I've been thinking about
learning analytics again lately and how to do more of it in the projects I'm involved in.
OnExamination.com has always been powered by analysis of activity - sequencing test items based on prior performance. However, not all learners are so fully engaged as they are when they are running through mock questions for a high-stakes exam. Although I had a great time helping to design the learning analytics for exam preparation, most learning is not so intensely focussed. It is more work-based, opportunistic and social.
In clinical medicine learning analytics would most benefit from objective measures of personal performance to help make recommendations and present the data. These outcomes are hard to capture and, even if you do, they are hard to analyse since there is so much variability. The easy things to measure aren't necessarily the most important to observe.

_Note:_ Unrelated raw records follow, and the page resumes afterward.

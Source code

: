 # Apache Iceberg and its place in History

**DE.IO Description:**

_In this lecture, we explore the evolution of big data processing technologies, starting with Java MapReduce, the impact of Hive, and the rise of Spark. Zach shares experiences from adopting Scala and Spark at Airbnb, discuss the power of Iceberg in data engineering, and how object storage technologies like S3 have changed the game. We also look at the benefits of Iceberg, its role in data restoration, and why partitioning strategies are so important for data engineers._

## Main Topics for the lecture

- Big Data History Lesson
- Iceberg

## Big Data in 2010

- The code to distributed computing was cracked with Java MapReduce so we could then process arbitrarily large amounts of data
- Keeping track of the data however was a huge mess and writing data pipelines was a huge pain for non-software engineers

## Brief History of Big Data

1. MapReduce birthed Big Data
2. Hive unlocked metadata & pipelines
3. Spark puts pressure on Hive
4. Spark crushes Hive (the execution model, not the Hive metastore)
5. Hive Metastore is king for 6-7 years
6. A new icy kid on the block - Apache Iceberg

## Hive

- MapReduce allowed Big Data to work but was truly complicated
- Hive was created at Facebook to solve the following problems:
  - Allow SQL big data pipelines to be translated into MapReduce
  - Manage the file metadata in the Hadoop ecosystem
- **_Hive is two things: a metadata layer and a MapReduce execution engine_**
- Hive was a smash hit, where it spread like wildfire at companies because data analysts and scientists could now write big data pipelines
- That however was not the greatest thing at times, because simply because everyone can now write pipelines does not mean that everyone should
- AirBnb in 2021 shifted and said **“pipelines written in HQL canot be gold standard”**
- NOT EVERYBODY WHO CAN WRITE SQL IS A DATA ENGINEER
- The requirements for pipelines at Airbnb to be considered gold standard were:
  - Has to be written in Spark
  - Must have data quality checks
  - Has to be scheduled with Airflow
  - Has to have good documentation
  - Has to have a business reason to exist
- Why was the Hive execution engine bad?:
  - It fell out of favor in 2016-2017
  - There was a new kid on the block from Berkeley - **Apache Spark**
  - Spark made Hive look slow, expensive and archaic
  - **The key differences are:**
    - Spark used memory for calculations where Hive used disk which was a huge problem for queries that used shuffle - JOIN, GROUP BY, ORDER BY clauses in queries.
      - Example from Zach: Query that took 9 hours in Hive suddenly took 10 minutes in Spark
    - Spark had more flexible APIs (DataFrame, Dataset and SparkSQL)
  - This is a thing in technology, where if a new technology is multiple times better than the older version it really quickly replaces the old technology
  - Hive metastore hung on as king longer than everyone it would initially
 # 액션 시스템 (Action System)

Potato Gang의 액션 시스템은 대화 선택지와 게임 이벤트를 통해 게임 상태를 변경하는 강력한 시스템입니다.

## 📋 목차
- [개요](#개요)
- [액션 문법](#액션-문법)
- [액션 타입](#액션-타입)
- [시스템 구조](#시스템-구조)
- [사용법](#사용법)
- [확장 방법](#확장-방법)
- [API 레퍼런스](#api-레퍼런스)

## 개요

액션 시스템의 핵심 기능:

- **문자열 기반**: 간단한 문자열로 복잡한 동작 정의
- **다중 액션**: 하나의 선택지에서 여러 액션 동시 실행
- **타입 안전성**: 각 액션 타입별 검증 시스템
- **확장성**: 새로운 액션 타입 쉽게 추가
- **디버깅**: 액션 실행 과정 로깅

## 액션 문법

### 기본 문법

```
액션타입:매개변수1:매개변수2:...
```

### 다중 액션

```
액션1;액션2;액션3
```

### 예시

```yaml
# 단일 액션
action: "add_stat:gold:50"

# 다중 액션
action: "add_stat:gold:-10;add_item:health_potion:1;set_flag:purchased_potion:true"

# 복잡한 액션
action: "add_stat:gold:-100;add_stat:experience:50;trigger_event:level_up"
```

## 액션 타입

Using electronic health records would be good. Case mix, common diagnoses, common prescriptions, common investigations and findings, would be an ideal way to automatically design a syllabus. Heuristics could be defined to spot quality issues. But how to get in on that gig? Could work more with
BMJ Informatica to link individual GP performance to bespoke learning I suppose. My background is secondary care however, and last time I tried asking to look at and explore solutions for individual physician performance at my local NHS Trust I hit a dead end.
I've worked with the background design of a learning tool
tblable.com which represents knowledge. Looking at patterns of errors with the quiz tools that can be created from this may help identify areas for focus for individuals, and areas for novices or experts to start. Have a look at this
example tblable on MODY. I think this is too niche at the moment though. Too narrow a cognitive tool. I've got over a number of hurdles but it is a solution without a defined problem.
I also analysed millions of Tweets using tools in the
GrabChat idea via the different Twitter APIs but not managed to glean anything particularly inspiring. There's a lot of guff about sentiment analysis of tweets (e.g.
how it bombed in stock picking) but it does not transfer from anything other than the binary of emotionally positive or negative in particular communities and topics.
Analysing tweets is great for finding interesting links and people but it still needs human filtering and a lot of spam gets in there. Nowhere near a tool that would be useful for learning analytics.
So, in all, I'm feeling a bit of a frustrated
skunk worker. Will have to experiment some more.